Fine-tuning gaming performance relies on many different hardware factors in your system. You may have heard about robust cooling solutions for CPUs, enthusiasts going overboard with crazy custom water loops for their components, or even horror stories about builders slapping a CPU cooler on without any thermal paste.
In the never-ending quest for low temperatures, the question of what the best or most optimal temperature for performance is often gets skimmed over. In the broad sense, cooler is better. The lower temperature your components run at the better you can expect the performance to be.
How hot is too hot? When should you be worried about temperature? How can you reduce PC temps without breaking the bank? This guide will go over the benefits of lower temperatures, how to identify the temperature of your components, and give steps that you can take to get better temperatures out of your system.
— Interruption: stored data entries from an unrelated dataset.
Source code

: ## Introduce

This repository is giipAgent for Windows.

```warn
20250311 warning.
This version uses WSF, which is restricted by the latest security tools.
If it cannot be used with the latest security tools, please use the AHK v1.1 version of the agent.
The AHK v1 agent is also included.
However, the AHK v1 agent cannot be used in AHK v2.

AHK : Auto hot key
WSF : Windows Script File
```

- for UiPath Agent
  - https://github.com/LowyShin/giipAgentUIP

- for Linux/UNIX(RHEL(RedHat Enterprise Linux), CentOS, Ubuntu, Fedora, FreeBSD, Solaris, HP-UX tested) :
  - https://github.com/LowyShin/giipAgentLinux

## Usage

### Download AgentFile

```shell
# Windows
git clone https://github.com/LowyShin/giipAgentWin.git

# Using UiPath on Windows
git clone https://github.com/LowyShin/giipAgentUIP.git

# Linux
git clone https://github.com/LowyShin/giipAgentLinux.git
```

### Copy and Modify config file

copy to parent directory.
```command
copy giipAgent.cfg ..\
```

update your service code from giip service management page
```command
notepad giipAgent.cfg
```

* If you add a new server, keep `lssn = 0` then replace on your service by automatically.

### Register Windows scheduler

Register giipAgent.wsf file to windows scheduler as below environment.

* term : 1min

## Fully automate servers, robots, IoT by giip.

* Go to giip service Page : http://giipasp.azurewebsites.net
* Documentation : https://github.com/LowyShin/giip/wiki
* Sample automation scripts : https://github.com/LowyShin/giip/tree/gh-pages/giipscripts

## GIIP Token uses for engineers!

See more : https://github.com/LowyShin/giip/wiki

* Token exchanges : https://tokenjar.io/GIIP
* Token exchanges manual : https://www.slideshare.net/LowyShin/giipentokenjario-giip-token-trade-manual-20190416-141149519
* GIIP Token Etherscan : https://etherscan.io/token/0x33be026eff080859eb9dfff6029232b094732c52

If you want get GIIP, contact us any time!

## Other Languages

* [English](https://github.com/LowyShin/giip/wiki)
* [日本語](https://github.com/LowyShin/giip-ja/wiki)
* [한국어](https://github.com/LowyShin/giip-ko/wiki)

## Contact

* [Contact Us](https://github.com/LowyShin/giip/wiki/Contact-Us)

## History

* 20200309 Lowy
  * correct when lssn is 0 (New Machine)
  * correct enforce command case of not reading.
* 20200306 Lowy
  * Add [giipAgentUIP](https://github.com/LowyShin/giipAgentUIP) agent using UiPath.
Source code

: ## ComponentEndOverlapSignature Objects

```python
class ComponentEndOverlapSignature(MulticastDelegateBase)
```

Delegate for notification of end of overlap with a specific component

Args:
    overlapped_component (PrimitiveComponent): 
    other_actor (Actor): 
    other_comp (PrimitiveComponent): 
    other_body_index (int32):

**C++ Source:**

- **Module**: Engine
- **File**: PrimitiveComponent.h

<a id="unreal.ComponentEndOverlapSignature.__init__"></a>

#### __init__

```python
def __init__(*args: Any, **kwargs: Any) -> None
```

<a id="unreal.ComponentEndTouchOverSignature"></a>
How to Identify CPU/GPU Temperature
On the face of it, determining your component’s internal temperature can sound like a daunting task for the uninitiated. After all, you can’t stick a thermometer underneath your CPU cooler to get a reading personally. Those statistics won’t show up on standard menus like task manager or in the control panel.
To get a look at the temperatures without downloading external software, you will need to restart your PC and hit the function key that corresponds with your system’s BIOS menu (usually F11/F12). It’s not hard to find. The option should pop up in the bottom right corner of your screen during the restart. Don’t worry if it takes a couple of times to get it right. In the BIOS menu, you can navigate to the component in question to view its idle temperature.
There’s one issue with this method. It won’t show what the temperature is during an intense workload since you cannot game and access the BIOS at the same time. For real-time temperature readings, it’s best to download a piece of free software like Speccy. It is a simple tool that allows you to easily view the temperature for each component in your system. It can run while an intensive task or game is running to give you an idea of what’s happening in your system.
When is the Temperature Considered too High?
The short answer is that it depends on the CPU and GPU. Different manufacturer’s components are rated for different temperatures. The new Ryzen 5000 series line of CPUs tends to run, on average, a bit hotter than their Intel counterparts when under load. While there isn’t a flat point at which a component thermal throttles, you can expect to start noticing dips in performance around the 95-105 degree celsius range.
Thermal throttling is a system that’s built into every component as a safeguard. The component could very well get hotter, but the safeguard was put in place to cause a dip in performance instead of allowing the component to get so hot that it shorts or burns.
Throttling won’t damage your computer in the short term, but you will experience a significant decrease in performance when it happens. Long-term throttling can result in damages or decreased lifespan in components. Be sure to address throttling as soon as possible to get the most longevity out of your components.
In most cases, the answer to the question of “What is the optimum CPU/GPU temperature for gaming” is as low as you can reasonably get it. Running at 70-90 degrees celsius is just fine for the vast majority of CPUs and GPUs out there. It is possible to attain some higher clock speeds and better frame rates by running the system even lower than that, but the average consumer won’t be able to attain low or sub-ambient temperatures through normal or easily accessible means.
Reasons for High PC Temps and How to Address them
- The most common reason for sudden high temperatures in your system will stem from a lack of airflow. Check those dust filters, vents, and take a look inside the case to ensure that the fans are free and clear of dust. If not, wipe it out and check to see if that improved the performance.
- An increase in ambient temperature will correspond to higher temperatures in your system. Try to keep your PC in a cool, dry environment if possible. If a high ambient temperature is unavoidable, consider upgrading your PC’s cooling solutions to combat the issue.
- If you just built your system, check that all of the fans are plugged into the right headers and functioning properly. Also, make sure that you have the fans pushing or pulling in the correct configuration for your case.
- Inadequate cooling is a common problem for CPUs. The stock cooler may be fine for regular tasks, but intense workloads may push it past its limits. It may be worth looking into the best cooler for your model of CPU and case configuration. We have guides that detail the best coolers by CPU like our one for the i7-11700K.
- Inadequate thermal paste or improper application of thermal paste can cause CPU temperatures to skyrocket. If all else fails, take the cooler off and make sure that your thermal paste was properly applied.
- Lastly, overclocking components causes them to run faster and harder than at stock speeds, which produces more heat. If your CPU or GPU is throttling then consider dialing the overclock back until it no longer does.
While there is no easy answer for what the optimal temperature is for a GPU or CPU for gaming, this guide has some ideas and steps to take to improve performance by lowering the temperature of your system. The maximum temperature before a component thermal throttles will be listed on the manufacturer’s site, so be sure to check those details before troubleshooting. Your CPU that’s running in the low 90s may be just fine. Every situation will vary.
The best step for addressing thermal throttling is to monitor temperatures while performing an intensive task. This will tell you which components need to be addressed.